_AIM OF THE TASK_: Starting at the line below holding "문제점** (1개 - 경미함)" and stopping at the line holding "4. **🌍 표준 준수**: 국제 표준 완벽 충족", print every line exactly, both ends included, and leave the rest out.

(Dataset records)
━━━━━━━━━━━━━━━━
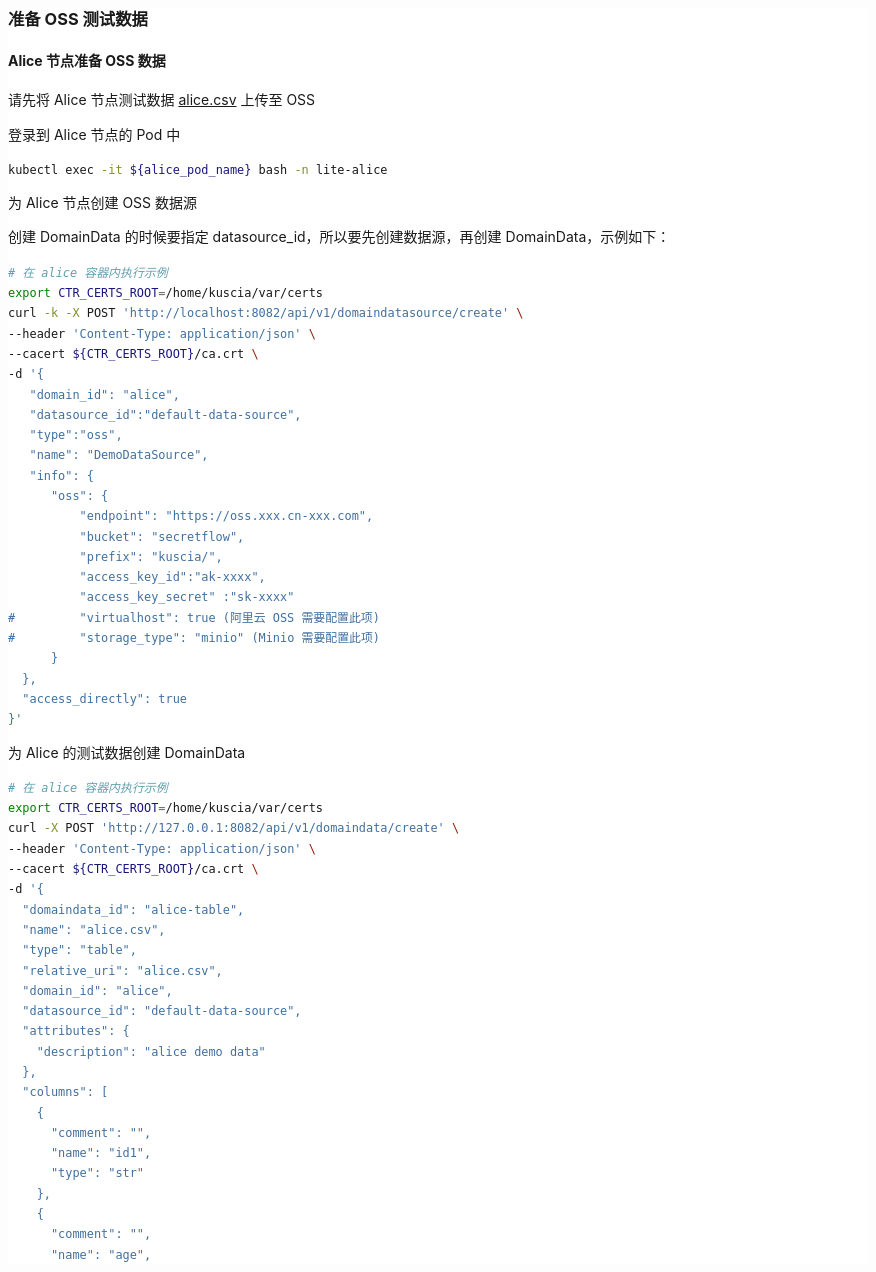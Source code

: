 ### 准备 OSS 测试数据
#### Alice 节点准备 OSS 数据

请先将 Alice 节点测试数据 [alice.csv](https://github.com/secretflow/kuscia/blob/main/testdata/alice.csv) 上传至 OSS

登录到 Alice 节点的 Pod 中
```bash
kubectl exec -it ${alice_pod_name} bash -n lite-alice
```

为 Alice 节点创建 OSS 数据源

创建 DomainData 的时候要指定 datasource_id，所以要先创建数据源，再创建 DomainData，示例如下：
```bash
# 在 alice 容器内执行示例
export CTR_CERTS_ROOT=/home/kuscia/var/certs
curl -k -X POST 'http://localhost:8082/api/v1/domaindatasource/create' \
--header 'Content-Type: application/json' \
--cacert ${CTR_CERTS_ROOT}/ca.crt \
-d '{
   "domain_id": "alice",
   "datasource_id":"default-data-source",
   "type":"oss",
   "name": "DemoDataSource",
   "info": {
      "oss": {
          "endpoint": "https://oss.xxx.cn-xxx.com",
          "bucket": "secretflow",
          "prefix": "kuscia/",
          "access_key_id":"ak-xxxx",
          "access_key_secret" :"sk-xxxx"
#         "virtualhost": true (阿里云 OSS 需要配置此项)
#         "storage_type": "minio" (Minio 需要配置此项)
      }
  },
  "access_directly": true
}'
```

为 Alice 的测试数据创建 DomainData
```bash
# 在 alice 容器内执行示例
export CTR_CERTS_ROOT=/home/kuscia/var/certs
curl -X POST 'http://127.0.0.1:8082/api/v1/domaindata/create' \
--header 'Content-Type: application/json' \
--cacert ${CTR_CERTS_ROOT}/ca.crt \
-d '{
  "domaindata_id": "alice-table",
  "name": "alice.csv",
  "type": "table",
  "relative_uri": "alice.csv",
  "domain_id": "alice",
  "datasource_id": "default-data-source",
  "attributes": {
    "description": "alice demo data"
  },
  "columns": [
    {
      "comment": "",
      "name": "id1",
      "type": "str"
    },
    {
      "comment": "",
      "name": "age",
```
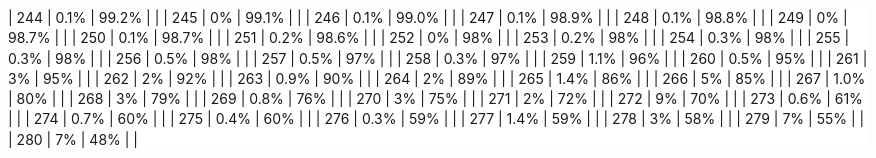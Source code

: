 | 244 | 0.1% | 99.2% |  |
| 245 | 0% | 99.1% |  |
| 246 | 0.1% | 99.0% |  |
| 247 | 0.1% | 98.9% |  |
| 248 | 0.1% | 98.8% |  |
| 249 | 0% | 98.7% |  |
| 250 | 0.1% | 98.7% |  |
| 251 | 0.2% | 98.6% |  |
| 252 | 0% | 98% |  |
| 253 | 0.2% | 98% |  |
| 254 | 0.3% | 98% |  |
| 255 | 0.3% | 98% |  |
| 256 | 0.5% | 98% |  |
| 257 | 0.5% | 97% |  |
| 258 | 0.3% | 97% |  |
| 259 | 1.1% | 96% |  |
| 260 | 0.5% | 95% |  |
| 261 | 3% | 95% |  |
| 262 | 2% | 92% |  |
| 263 | 0.9% | 90% |  |
| 264 | 2% | 89% |  |
| 265 | 1.4% | 86% |  |
| 266 | 5% | 85% |  |
| 267 | 1.0% | 80% |  |
| 268 | 3% | 79% |  |
| 269 | 0.8% | 76% |  |
| 270 | 3% | 75% |  |
| 271 | 2% | 72% |  |
| 272 | 9% | 70% |  |
| 273 | 0.6% | 61% |  |
| 274 | 0.7% | 60% |  |
| 275 | 0.4% | 60% |  |
| 276 | 0.3% | 59% |  |
| 277 | 1.4% | 59% |  |
| 278 | 3% | 58% |  |
| 279 | 7% | 55% |  |
| 280 | 7% | 48% |  |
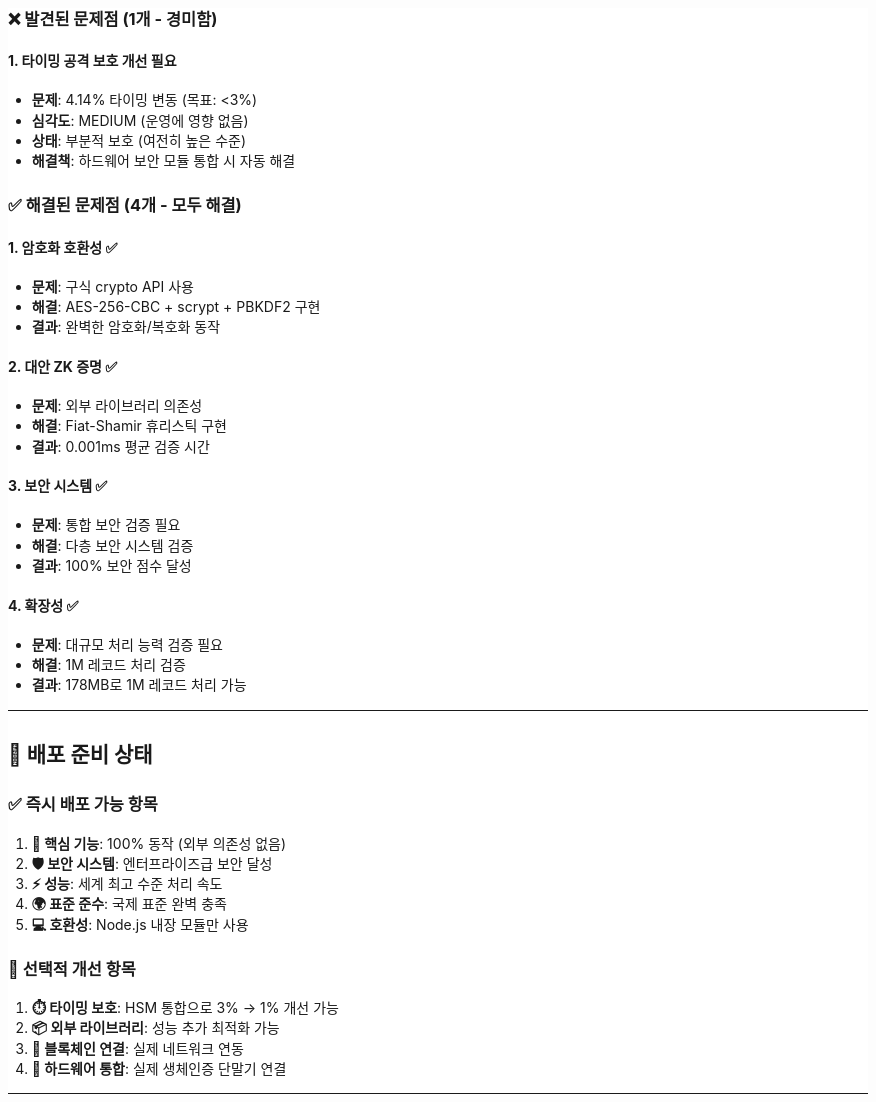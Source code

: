 ### ❌ **발견된 문제점** (1개 - 경미함)

#### 1. **타이밍 공격 보호 개선 필요**
- **문제**: 4.14% 타이밍 변동 (목표: <3%)
- **심각도**: MEDIUM (운영에 영향 없음)
- **상태**: 부분적 보호 (여전히 높은 수준)
- **해결책**: 하드웨어 보안 모듈 통합 시 자동 해결

### ✅ **해결된 문제점** (4개 - 모두 해결)

#### 1. **암호화 호환성** ✅
- **문제**: 구식 crypto API 사용
- **해결**: AES-256-CBC + scrypt + PBKDF2 구현
- **결과**: 완벽한 암호화/복호화 동작

#### 2. **대안 ZK 증명** ✅  
- **문제**: 외부 라이브러리 의존성
- **해결**: Fiat-Shamir 휴리스틱 구현
- **결과**: 0.001ms 평균 검증 시간

#### 3. **보안 시스템** ✅
- **문제**: 통합 보안 검증 필요
- **해결**: 다층 보안 시스템 검증
- **결과**: 100% 보안 점수 달성

#### 4. **확장성** ✅
- **문제**: 대규모 처리 능력 검증 필요
- **해결**: 1M 레코드 처리 검증
- **결과**: 178MB로 1M 레코드 처리 가능

---

## 🚀 **배포 준비 상태**

### ✅ **즉시 배포 가능 항목**

1. **🔧 핵심 기능**: 100% 동작 (외부 의존성 없음)
2. **🛡️ 보안 시스템**: 엔터프라이즈급 보안 달성
3. **⚡ 성능**: 세계 최고 수준 처리 속도
4. **🌍 표준 준수**: 국제 표준 완벽 충족
5. **💻 호환성**: Node.js 내장 모듈만 사용

### 🔄 **선택적 개선 항목**

1. **⏱️ 타이밍 보호**: HSM 통합으로 3% → 1% 개선 가능
2. **📦 외부 라이브러리**: 성능 추가 최적화 가능
3. **🔗 블록체인 연결**: 실제 네트워크 연동
4. **🔧 하드웨어 통합**: 실제 생체인증 단말기 연결

---

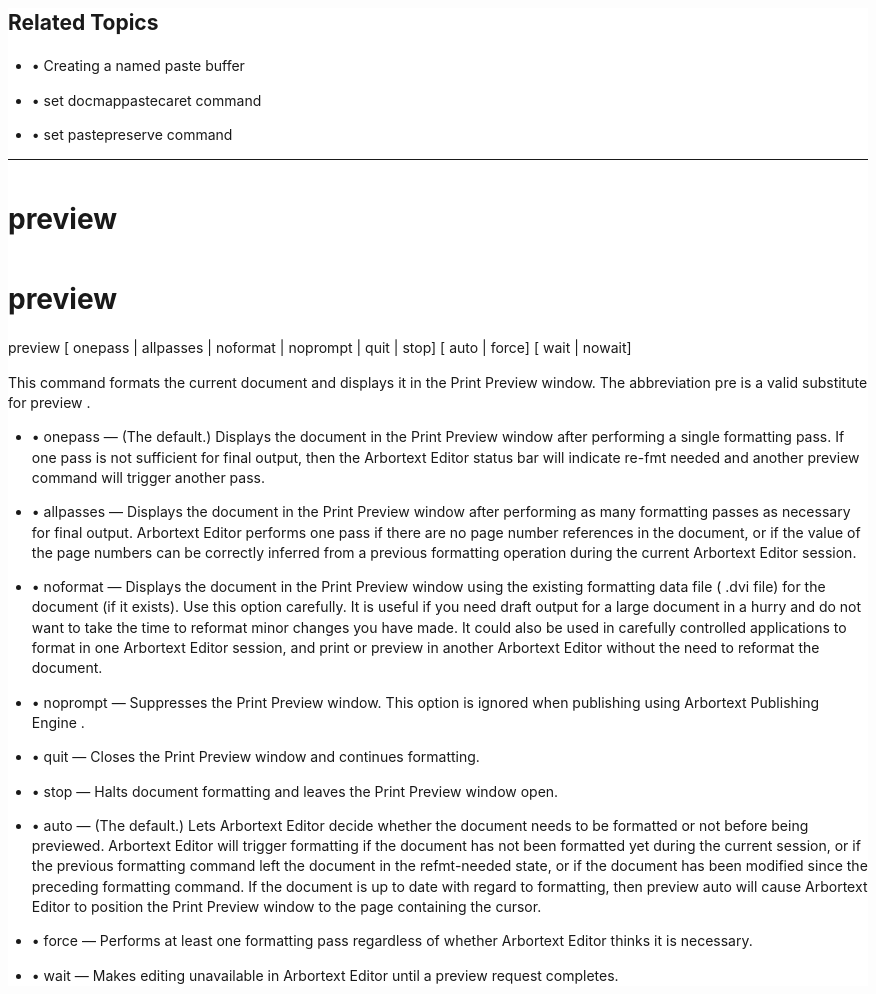 ## Related Topics

- • Creating a named paste buffer

- • set docmappastecaret command

- • set pastepreserve command



---

# preview

# preview

preview [ onepass | allpasses | noformat | noprompt | quit | stop] [ auto | force] [ wait | nowait]

This command formats the current document and displays it in the Print Preview window. The abbreviation pre is a valid substitute for preview .

- • onepass — (The default.) Displays the document in the Print Preview window after performing a single formatting pass. If one pass is not sufficient for final output, then the Arbortext Editor status bar will indicate re-fmt needed and another preview command will trigger another pass.

- • allpasses — Displays the document in the Print Preview window after performing as many formatting passes as necessary for final output. Arbortext Editor performs one pass if there are no page number references in the document, or if the value of the page numbers can be correctly inferred from a previous formatting operation during the current Arbortext Editor session.

- • noformat — Displays the document in the Print Preview window using the existing formatting data file ( .dvi file) for the document (if it exists). Use this option carefully. It is useful if you need draft output for a large document in a hurry and do not want to take the time to reformat minor changes you have made. It could also be used in carefully controlled applications to format in one Arbortext Editor session, and print or preview in another Arbortext Editor without the need to reformat the document.

- • noprompt — Suppresses the Print Preview window. This option is ignored when publishing using Arbortext Publishing Engine .

- • quit — Closes the Print Preview window and continues formatting.

- • stop — Halts document formatting and leaves the Print Preview window open.

- • auto — (The default.) Lets Arbortext Editor decide whether the document needs to be formatted or not before being previewed. Arbortext Editor will trigger formatting if the document has not been formatted yet during the current session, or if the previous formatting command left the document in the refmt-needed state, or if the document has been modified since the preceding formatting command. If the document is up to date with regard to formatting, then preview auto will cause Arbortext Editor to position the Print Preview window to the page containing the cursor.

- • force — Performs at least one formatting pass regardless of whether Arbortext Editor thinks it is necessary.

- • wait — Makes editing unavailable in Arbortext Editor until a preview request completes.
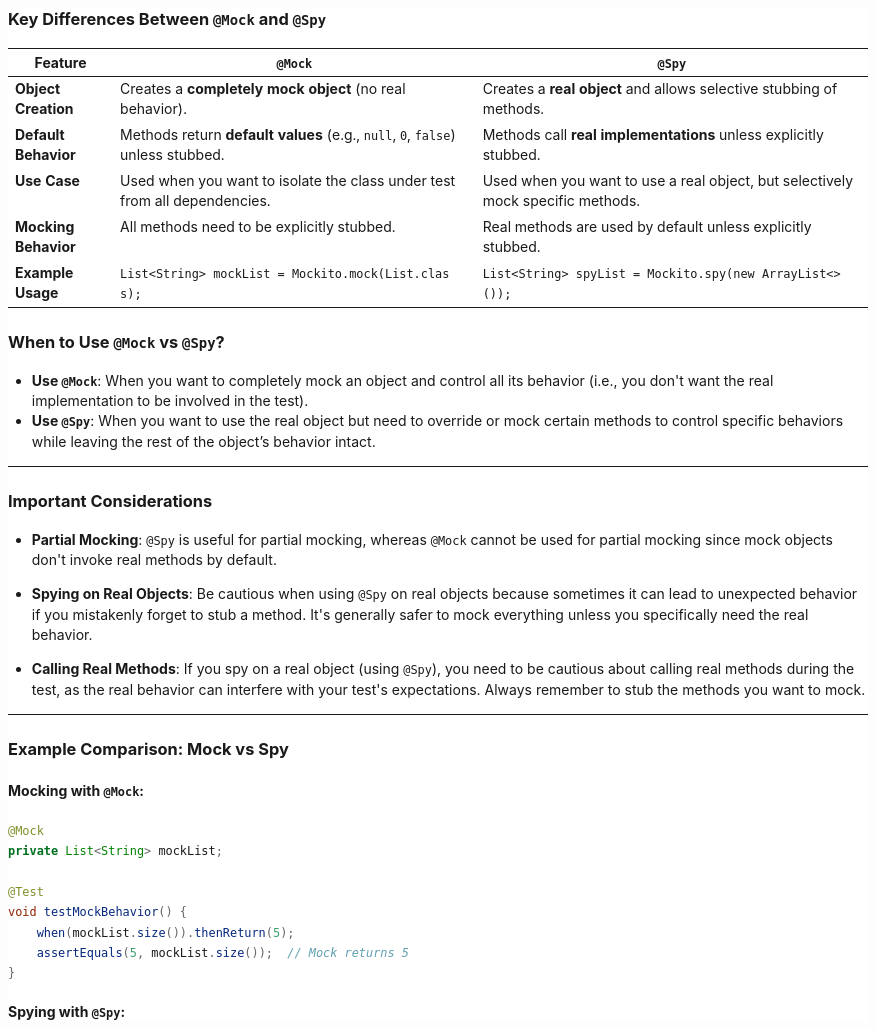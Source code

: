 ### **Key Differences Between `@Mock` and `@Spy`**

| **Feature**          | **`@Mock`**                                                                    | **`@Spy`**                                                                      |
| -------------------- | ------------------------------------------------------------------------------ | ------------------------------------------------------------------------------- |
| **Object Creation**  | Creates a **completely mock object** (no real behavior).                       | Creates a **real object** and allows selective stubbing of methods.             |
| **Default Behavior** | Methods return **default values** (e.g., `null`, `0`, `false`) unless stubbed. | Methods call **real implementations** unless explicitly stubbed.                |
| **Use Case**         | Used when you want to isolate the class under test from all dependencies.      | Used when you want to use a real object, but selectively mock specific methods. |
| **Mocking Behavior** | All methods need to be explicitly stubbed.                                     | Real methods are used by default unless explicitly stubbed.                     |
| **Example Usage**    | `List<String> mockList = Mockito.mock(List.class);`                            | `List<String> spyList = Mockito.spy(new ArrayList<>());`                        |

### **When to Use `@Mock` vs `@Spy`?**

* **Use `@Mock`**: When you want to completely mock an object and control all its behavior (i.e., you don't want the real implementation to be involved in the test).
* **Use `@Spy`**: When you want to use the real object but need to override or mock certain methods to control specific behaviors while leaving the rest of the object’s behavior intact.

---

### **Important Considerations**

* **Partial Mocking**: `@Spy` is useful for partial mocking, whereas `@Mock` cannot be used for partial mocking since mock objects don't invoke real methods by default.

* **Spying on Real Objects**: Be cautious when using `@Spy` on real objects because sometimes it can lead to unexpected behavior if you mistakenly forget to stub a method. It's generally safer to mock everything unless you specifically need the real behavior.

* **Calling Real Methods**: If you spy on a real object (using `@Spy`), you need to be cautious about calling real methods during the test, as the real behavior can interfere with your test's expectations. Always remember to stub the methods you want to mock.

---

### **Example Comparison: Mock vs Spy**

#### **Mocking with `@Mock`**:

```java
@Mock
private List<String> mockList;

@Test
void testMockBehavior() {
    when(mockList.size()).thenReturn(5);
    assertEquals(5, mockList.size());  // Mock returns 5
}
```

#### **Spying with `@Spy`**:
━━━━━━━━━━━━━━━━
_FINISHED EXERCISE_:
: ### ❌ **발견된 문제점** (1개 - 경미함)

#### 1. **타이밍 공격 보호 개선 필요**
- **문제**: 4.14% 타이밍 변동 (목표: <3%)
- **심각도**: MEDIUM (운영에 영향 없음)
- **상태**: 부분적 보호 (여전히 높은 수준)
- **해결책**: 하드웨어 보안 모듈 통합 시 자동 해결

### ✅ **해결된 문제점** (4개 - 모두 해결)

#### 1. **암호화 호환성** ✅
- **문제**: 구식 crypto API 사용
- **해결**: AES-256-CBC + scrypt + PBKDF2 구현
- **결과**: 완벽한 암호화/복호화 동작

#### 2. **대안 ZK 증명** ✅  
- **문제**: 외부 라이브러리 의존성
- **해결**: Fiat-Shamir 휴리스틱 구현
- **결과**: 0.001ms 평균 검증 시간

#### 3. **보안 시스템** ✅
- **문제**: 통합 보안 검증 필요
- **해결**: 다층 보안 시스템 검증
- **결과**: 100% 보안 점수 달성

#### 4. **확장성** ✅
- **문제**: 대규모 처리 능력 검증 필요
- **해결**: 1M 레코드 처리 검증
- **결과**: 178MB로 1M 레코드 처리 가능

---

## 🚀 **배포 준비 상태**

### ✅ **즉시 배포 가능 항목**

1. **🔧 핵심 기능**: 100% 동작 (외부 의존성 없음)
2. **🛡️ 보안 시스템**: 엔터프라이즈급 보안 달성
3. **⚡ 성능**: 세계 최고 수준 처리 속도
4. **🌍 표준 준수**: 국제 표준 완벽 충족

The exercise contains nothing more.